_ABOUT THIS EXERCISE_. The response must consist of the lines from the one holding "as Commercial. |" through the final line of the entries, given again exactly and without any pictures.

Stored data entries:

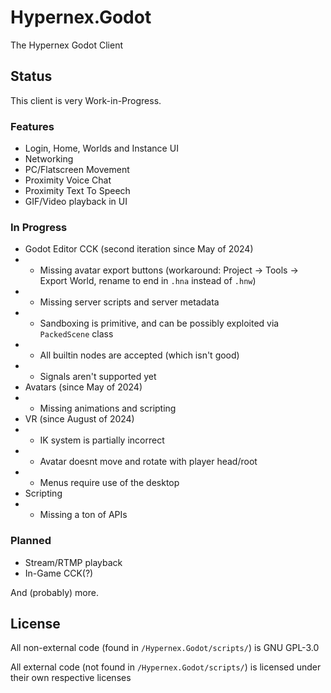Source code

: # Hypernex.Godot

The Hypernex Godot Client

## Status

This client is very Work-in-Progress.

### Features

- Login, Home, Worlds and Instance UI
- Networking
- PC/Flatscreen Movement
- Proximity Voice Chat
- Proximity Text To Speech
- GIF/Video playback in UI

### In Progress

- Godot Editor CCK (second iteration since May of 2024)
- - Missing avatar export buttons (workaround: Project -> Tools -> Export World, rename to end in `.hna` instead of `.hnw`)
- - Missing server scripts and server metadata
- - Sandboxing is primitive, and can be possibly exploited via `PackedScene` class
- - All builtin nodes are accepted (which isn't good)
- - Signals aren't supported yet
- Avatars (since May of 2024)
- - Missing animations and scripting
- VR (since August of 2024)
- - IK system is partially incorrect
- - Avatar doesnt move and rotate with player head/root
- - Menus require use of the desktop
- Scripting
- - Missing a ton of APIs

### Planned

- Stream/RTMP playback
- In-Game CCK(?)

And (probably) more.

## License

All non-external code (found in `/Hypernex.Godot/scripts/`) is GNU GPL-3.0

All external code (not found in `/Hypernex.Godot/scripts/`) is licensed under their own respective licenses

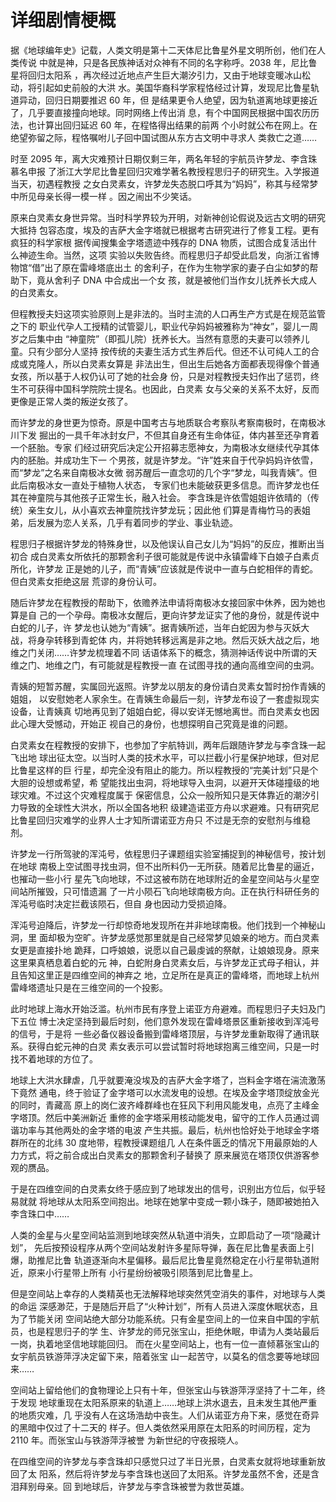 # 详细剧情梗概

据《地球编年史》记载，人类文明是第十二天体尼比鲁星外星文明所创，他们在人类传说
中就是神，只是各民族神话对众神有不同的名字称呼。2038 年，尼比鲁星将回归太阳系
，再次经过近地点产生巨大潮汐引力，又由于地球变暖冰山松动，将引起如史前般的大洪
水。美国华裔科学家程恪经过计算，发现尼比鲁星轨道异动，回归日期要推迟 60 年，但
是结果更令人绝望，因为轨道离地球更接近了，几乎要直接撞向地球。同时网络上传出消
息，有个中国网民根据中国农历历法，也计算出回归延迟 60 年，在程恪得出结果的前两
个小时就公布在网上。在绝望弥留之际，程恪嘱咐儿子回中国试图从东方古文明中寻求人
类救亡之道……

时至 2095 年，离大灾难预计日期仅剩三年，两名年轻的宇航员许梦龙、李含珠慕名申报
了浙江大学尼比鲁星回归灾难学著名教授程思归子的研究生。入学报道当天，初遇程教授
之女白灵素女，许梦龙失态脱口呼其为“妈妈”，称其与经常梦中所见母亲长得一模一样
。因之闹出不少笑话。

原来白灵素女身世异常。当时科学界较为开明，对新神创论假说及远古文明的研究大抵持
包容态度，埃及的吉萨大金字塔就已根据考古研究进行了修复工程。更有疯狂的科学家根
据传闻搜集金字塔遗迹中残存的 DNA 物质，试图合成复活出什么神迹生命。当然，这项
实验以失败告终。而程思归子却受此启发，向浙江省博物馆“借”出了原在雷峰塔底出土
的舍利子，在作为生物学家的妻子白尘如梦的帮助下，竟从舍利子 DNA 中合成出一个女
孩，就是被他们当作女儿抚养长大成人的白灵素女。

但程教授夫妇这项实验原则上是非法的。当时主流的人口再生产方式是在规范监管之下的
职业代孕人工授精的试管婴儿，职业代孕妈妈被雅称为“神女”，婴儿一周岁之后集中由
“神童院”（即孤儿院）抚养长大。当然有意愿的夫妻可以领养儿童。只有少部分人坚持
按传统的夫妻生活方式生养后代。但还不认可纯人工的合成或克隆人，所以白灵素女算是
非法出生，但出生后她各方面都表现得像个普通女孩，所以基于人权仍认可了她的社会身
份，只是对程教授夫妇作出了惩罚，终生不可获得中国科学院院士提名。也因此，白灵素
女与父亲的关系不太好，反而更像是正常人类的叛逆女孩了。

而许梦龙的身世更为惊奇。原是中国考古与地质联合考察队考察南极时，在南极冰川下发
掘出的一具千年冰封女尸，不但其自身还有生命体征，体内甚至还孕育着一个胚胎。专家
们经过研究后决定公开招募志愿神女，为南极冰女继续代孕其体内的胚胎。并成功生下一
个男孩，就是许梦龙。“许”姓来自于代孕妈妈许依雪，而“梦龙”之名来自南极冰女微
弱苏醒后一直念叨的几个字“梦龙，叫我青姨”。但此后南极冰女一直处于植物人状态，
专家们也未能破获更多信息。而许梦龙也任其在神童院与其他孩子正常生长，融入社会。
李含珠是许依雪姐姐许依晴的（传统）亲生女儿，从小喜欢去神童院找许梦龙玩；因此他
们算是青梅竹马的表姐弟，后发展为恋人关系，几乎有着同步的学业、事业轨迹。

程思归子根据许梦龙的特殊身世，以及他误认自己女儿为“妈妈”的反应，推断出当初合
成白灵素女所依托的那颗舍利子很可能就是传说中永镇雷峰下白娘子白素贞所化，许梦龙
正是她的儿子，而“青姨”应该就是传说中一直与白蛇相伴的青蛇。但白灵素女拒绝这层
荒谬的身份认可。

随后许梦龙在程教授的帮助下，依赡养法申请将南极冰女接回家中休养，因为她也算是自
己的一个孕母。南极冰女醒后，更向许梦龙证实了他的身份，就是传说中白蛇的儿子，许
梦龙也认她为“青姨”。据青姨所述，当年白蛇因为参与灭妖大战，将身孕转移到青蛇体
内，并将她转移远离是非之地。然后灭妖大战之后，地维之门关闭……许梦龙梳理着不同
话语体系下的概念，猜测神话传说中所谓的天维之门、地维之门，有可能就是程教授一直
在试图寻找的通向高维空间的虫洞。

青姨的短暂苏醒，实属回光返照。许梦龙以朋友的身份请白灵素女暂时扮作青姨的姐姐，
以安慰她老人家余生。在青姨生命最后一刻，许梦龙布设了一套虚拟现实设备，让青姨真
切地再见到了姐姐白蛇，得以安详无憾地离世。而白灵素女也因此心理大受憾动，开始正
视自己的身份，也想探明自己究竟是谁的问题。

白灵素女在程教授的安排下，也参加了宇航特训，两年后跟随许梦龙与李含珠一起飞出地
球出征太空。以当时人类的技术水平，可以拦截小行星保护地球，但对尼比鲁星这样的巨
行星，却完全没有阻止的能力。所以程教授的“完美计划”只是个大胆的设想或希望，希
望能找出虫洞，将地球导入虫洞，以避开天体碰撞级的地球灾难。不过这个灾难程度属于
保密信息，公众一般所知只是天体靠近的潮汐引力导致的全球性大洪水，所以全国各地积
级建造诺亚方舟以求避难。只有研究尼比鲁星回归灾难学的业界人士才知所谓诺亚方舟只
不过是无奈的安慰剂与维稳剂。

许梦龙一行所驾驶的浑沌号，依程思归子课题组实验室捕捉到的神秘信号，按计划在地球
南极上空试图寻找虫洞，但不出所料仍一无所获。随着尼比鲁星的逼近，也摧动一些小行
星先飞向地球，不过这被布防在地球附近的金星空间站与火星空间站所摧毁，只可惜遗漏
了一片小陨石飞向地球南极方向。正在执行科研任务的浑沌号临时决定拦截该陨石，但自
身也因动力受损迫降。

浑沌号迫降后，许梦龙一行却惊奇地发现所在并非地球南极。他们找到一个神秘山洞，里
面却极为空旷。许梦龙感觉那里就是自己经常梦见娘亲的地方。而白灵素女更是直接扑地
跪拜，口呼娘娘，说愿以自己最虔诚的祭献，让娘娘现身。原来这里果真栖息着白蛇的元
神，白蛇附身白灵素女后，与许梦龙正式母子相认，并且告知这里正是四维空间的神弃之
地，立足所在是真正的雷峰塔，而地球上杭州雷峰塔遗址只是在三维空间的一个投影。

此时地球上海水开始泛滥。杭州市民有序登上诺亚方舟避难。而程思归子夫妇及门下五位
博士决定坚持到最后时刻，他们意外发现在雷峰塔景区重新接收到浑沌号的信号，于是将
一些必备仪器设备搬到雷峰塔顶层，与许梦龙重新取得了通讯联系。获得白蛇元神的白灵
素女表示可以尝试暂时将地球抱离三维空间，只是一时找不着地球的方位了。

地球上大洪水肆虐，几乎就要淹没埃及的吉萨大金字塔了，岂料金字塔在湍流激荡下竟然
通电，终于验证了金字塔可以水流发电的设想。在埃及金字塔顶绽放金光的同时，青藏高
原上的岗仁波齐峰群峰也在狂风下利用风能发电，点亮了主峰金字塔顶。然后中美洲新近
重修的金字塔采用核动能发电，留守的工作人员通过调谐功率与其他两处的金字塔的电波
产生共振。最后，杭州也恰好处于地球金字塔群所在的北纬 30 度地带，程教授课题组几
人在条件匮乏的情况下用最原始的人力方式，将之前合成出白灵素女的那颗舍利子替换了
原来展览在塔顶仅供游客参观的赝品。

于是在四维空间的白灵素女终于感应到了地球发出的信号，识别出方位后，似乎轻易就就
将地球从太阳系空间抱出。地球在她掌中变成一颗小珠子，随即被她拍入李含珠口中……

人类的金星与火星空间站监测到地球突然从轨道中消失，立即启动了一项“隐藏计划”，
先后按预设程序从两个空间站发射许多星际导弹，轰在尼比鲁星表面上引爆，助推尼比鲁
轨道逐渐向木星偏移。最后尼比鲁星竟然稳定在小行星带轨道附近，原来小行星带上所有
小行星纷纷被吸引陨落到尼比鲁星上。

但是空间站上幸存的人类精英也无法解释地球突然凭空消失的事件，对地球与人类的命运
深感渺茫，于是随后开启了“火种计划”，所有人员进入深度休眠状态，且为了节能关闭
空间站绝大部分功能系统。只有金星空间上的一位来自中国的宇航员，也是程思归子的学
生、许梦龙的师兄张宝山，拒绝休眠，申请为人类站最后一岗，执着地坚信地球能回归。
而在火星空间站上，也有一位一直倾慕张宝山的女宇航员铁游萍浮决定留下来，陪着张宝
山一起苦守，以莫名的信念要等地球回来……

空间站上留给他们的食物理论上只有十年，但张宝山与铁游萍浮坚持了十二年，终于发现
地球重现在太阳系原来的轨道上……地球上洪水退去，且未发生其他严重的地质灾难，几
乎没有人在这场浩劫中丧生。人们从诺亚方舟下来，感觉在奇异的黑暗中仅过了十二天的
样子。但人类依然采用原在太阳系的时间历程，定为 2110 年。而张宝山与铁游萍浮被誉
为新世纪的守夜报晓人。

在四维空间的许梦龙与李含珠却只感觉只过了半日光景，白灵素女就将地球重新放回了太
阳系，然后将许梦龙与李含珠也送回了太阳系。许梦龙虽然不舍，还是含泪拜别母亲。回
到地球后，许梦龙与李含珠被誉为救世英雄。

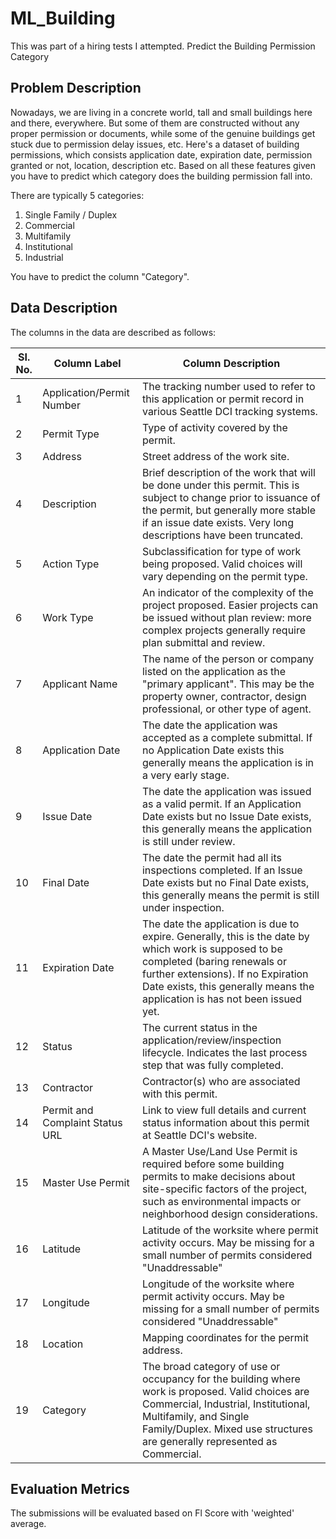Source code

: # ML_Building
This was part of a hiring tests I attempted. 
Predict the Building Permission Category 

## Problem Description
Nowadays, we are living in a concrete world, tall and small buildings here and there, everywhere. But some of them are constructed without any 
proper permission or documents, while some of the genuine buildings get stuck due to permission delay issues, etc. Here's a dataset of building 
permissions, which consists application date, expiration date, permission granted or not, location, description etc. Based on all these features 
given you have to predict which category does the building permission fall into.

There are typically 5 categories: 
1. Single Family / Duplex
2. Commercial 
3. Multifamily 
4. Institutional
5. Industrial 

You have to predict the column "Category". 

## Data Description 
The columns in the data are described as follows: 

| SI. No. | Column Label | Column Description |
| ------------- | ------------- | ------------- |
| 1 | Application/Permit Number  | The tracking number used to refer to this application or permit record in various Seattle DCI tracking systems. |
| 2 | Permit Type  | Type of activity covered by the permit. |
| 3 | Address | Street address of the work site. |
| 4 | Description | Brief description of the work that will be done under this permit. This is subject to change prior to issuance of the permit, but generally more stable if an issue date exists. Very long descriptions have been truncated.|
| 5 | Action Type | Subclassification for type of work being proposed. Valid choices will vary depending on the permit type. |
| 6 | Work Type | An indicator of the complexity of the project proposed. Easier projects can be issued without plan review: more complex projects generally require plan submittal and review. |
| 7 | Applicant Name | The name of the person or company listed on the application as the "primary applicant". This may be the property owner, contractor, design professional, or other type of agent. |
| 8 | Application Date | The date the application was accepted as a complete submittal. If no Application Date exists this generally means the application is in a very early stage. |
| 9 | Issue Date | The date the application was issued as a valid permit. If an Application Date exists but no Issue Date exists, this generally means the application is still under review. |
| 10 | Final Date | The date the permit had all its inspections completed. If an Issue Date exists but no Final Date exists, this generally means the permit is still under inspection. |
| 11 | Expiration Date | The date the application is due to expire. Generally, this is the date by which work is supposed to be completed (baring renewals or further extensions). If no Expiration Date exists, this generally means the application is has not been issued yet. |
| 12 | Status | The current status in the application/review/inspection lifecycle. Indicates the last process step that was fully completed. |
| 13 | Contractor | Contractor(s) who are associated with this permit. |
| 14 | Permit and Complaint Status URL | Link to view full details and current status information about this permit at Seattle DCI's website. |
| 15 | Master Use Permit | A Master Use/Land Use Permit is required before some building permits to make decisions about site-specific factors of the project, such as environmental impacts or neighborhood design considerations. |
| 16 | Latitude | Latitude of the worksite where permit activity occurs. May be missing for a small number of permits considered "Unaddressable" |
| 17 | Longitude | Longitude of the worksite where permit activity occurs. May be missing for a small number of permits considered "Unaddressable" |
| 18 | Location | Mapping coordinates for the permit address. |
| 19 | Category | The broad category of use or occupancy for the building where work is proposed. Valid choices are Commercial, Industrial, Institutional, Multifamily, and Single Family/Duplex. Mixed use structures are generally represented as Commercial. |


## Evaluation Metrics 
The submissions will be evaluated based on Fl Score with 'weighted' average.
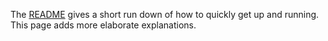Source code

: The [README](https://github.com/marklogic/slush-marklogic-node/blob/master/README.mdown) gives a short run down of how to quickly get up and running. This page adds more elaborate explanations.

_EXERCISE RESPONSE_.
| 19 | Category | The broad category of use or occupancy for the building where work is proposed. Valid choices are Commercial, Industrial, Institutional, Multifamily, and Single Family/Duplex. Mixed use structures are generally represented as Commercial. |


## Evaluation Metrics 
The submissions will be evaluated based on Fl Score with 'weighted' average.
Source code

: The [README](https://github.com/marklogic/slush-marklogic-node/blob/master/README.mdown) gives a short run down of how to quickly get up and running. This page adds more elaborate explanations.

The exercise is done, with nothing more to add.